Some of the core audience was alienated by the choices and supporters have asked Cholerton to throw into the mix at least one traditional piece with some name recognition. Working, based on the Studs Terkel book, might qualify. But the following show is Our Lady of Allapattah, an edgy world premiere by acclaimed Miami playwright Christopher Demos-Brown exploring the relevance of faith and the strength of friendship. The Caldwell website describes the plot as kicking off when an inexplicable religious image appears on the side of a Miami strip mall and two police detectives are brought in to investigate.
Cholerton acknowledges some missteps while seeking the right work to present. “It’s a very, very fine line.” In 2004, the company sold more than 48,000 tickets; in 2008, it was 25,000.
But in the past season and a half, the quality of the productions has improved, with artistic successes such as Clybourne Park, Next Fall, The God of Carnage and the most recent, The Elaborate Entrance of Chad Deity. But these plays about racism, incivility and xenophobia were not what tradition-bound patrons sought. In fact, ticket sales for Chad Deity and the season opener After the Revolution have fallen short of projections.
Besides broadening the subject matter, the company tried other avenues to attract new patrons. It hosted a story-telling series, rented out the house for concerts, gave the premises for staged readings of plays in progress as well as fundraisers like the 24-Hour Theater Project. A stripped-down series of plays was planned last fall in a program called Caldwell 2 at The Studio at Mizner Park, but the finances never came together. Among its most popular initiatives were concert versions of large cast musicals such as The Secret Garden and Sunday in the Park With George.
But the faltering economy has posed problems. The company hasn’t received state grants in years, and its county grant money has shrunk from $180,000 to $57,000. Donors have been hit by the recession.
The long-term solution for erasing the debt is to attract new donors and add fund-raising volunteers to its 18-member board of directors, which has five open seats, he said. The board hopes that a solid, feasible restructuring plan with concrete repayment schedules will win the confidence of donors who have balked at the financial instability. One plus is that long-time champion Patricia Hauben has pledged this winter to donate $270,000 over the next three years.

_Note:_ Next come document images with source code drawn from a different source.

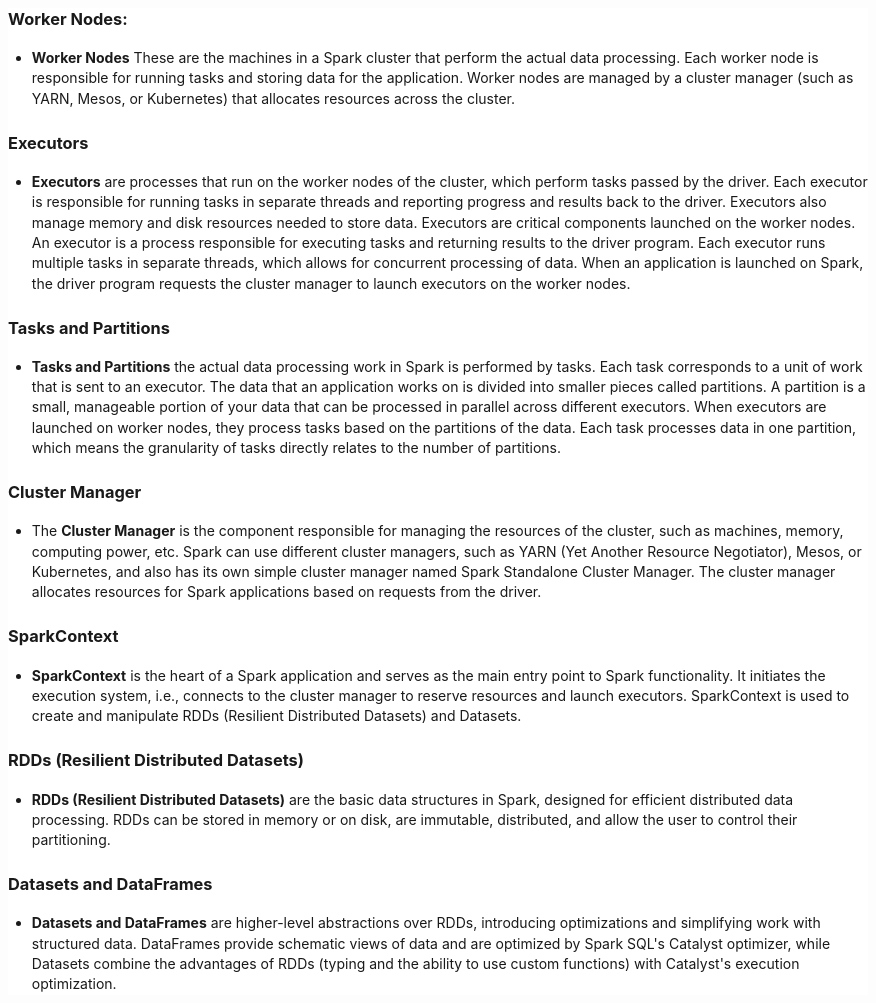 ### Worker Nodes:

- **Worker Nodes** These are the machines in a Spark cluster that perform the actual data processing. Each worker node is responsible for running tasks and storing data for the application. Worker nodes are managed by a cluster manager (such as YARN, Mesos, or Kubernetes) that allocates resources across the cluster.

### Executors

- **Executors** are processes that run on the worker nodes of the cluster, which perform tasks passed by the driver. Each executor is responsible for running tasks in separate threads and reporting progress and results back to the driver. Executors also manage memory and disk resources needed to store data.
Executors are critical components launched on the worker nodes. An executor is a process responsible for executing tasks and returning results to the driver program. Each executor runs multiple tasks in separate threads, which allows for concurrent processing of data. When an application is launched on Spark, the driver program requests the cluster manager to launch executors on the worker nodes.

### Tasks and Partitions

- **Tasks and Partitions** the actual data processing work in Spark is performed by tasks. Each task corresponds to a unit of work that is sent to an executor. The data that an application works on is divided into smaller pieces called partitions. A partition is a small, manageable portion of your data that can be processed in parallel across different executors. When executors are launched on worker nodes, they process tasks based on the partitions of the data. Each task processes data in one partition, which means the granularity of tasks directly relates to the number of partitions.

### Cluster Manager

- The **Cluster Manager** is the component responsible for managing the resources of the cluster, such as machines, memory, computing power, etc. Spark can use different cluster managers, such as YARN (Yet Another Resource Negotiator), Mesos, or Kubernetes, and also has its own simple cluster manager named Spark Standalone Cluster Manager. The cluster manager allocates resources for Spark applications based on requests from the driver.

### SparkContext

- **SparkContext** is the heart of a Spark application and serves as the main entry point to Spark functionality. It initiates the execution system, i.e., connects to the cluster manager to reserve resources and launch executors. SparkContext is used to create and manipulate RDDs (Resilient Distributed Datasets) and Datasets.

### RDDs (Resilient Distributed Datasets)

- **RDDs (Resilient Distributed Datasets)** are the basic data structures in Spark, designed for efficient distributed data processing. RDDs can be stored in memory or on disk, are immutable, distributed, and allow the user to control their partitioning.

### Datasets and DataFrames

- **Datasets and DataFrames** are higher-level abstractions over RDDs, introducing optimizations and simplifying work with structured data. DataFrames provide schematic views of data and are optimized by Spark SQL's Catalyst optimizer, while Datasets combine the advantages of RDDs (typing and the ability to use custom functions) with Catalyst's execution optimization.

Caldwell Theatre Company was founded in December 1975 by Artistic Director Michael Hall and the late Frank Bennett, a scenic designer, at the urging of Rubbermaid Corp. founder James R. Caldwell. Hall gave his audience familiar titles, but also mixed in contemporary works and even gay-themed plays during the summer off-season. Some of its most acclaimed works were the shows that constituted Hall taking a chance: Bent, Fortune’s Fool, The Laramie Project and Gross Indecency: The Three Trials of Oscar Wilde.
But after three decades and more than 70 Carbonell Awards, Hall began prepping a handoff to Cholerton, an actor/director who ran an investment advisory business. He joined the board of directors in 2000 and became chairman two years later. The two worked closely on the opening of the new theater and a smooth transfer.
In 2012, the board remains optimistic that the Caldwell can survive, even prevail, Cholerton said Feb. 3. “We feel very confident. After all, GM emerged from bankruptcy, a leaner, meaner company. South Florida needs this cultural institution.”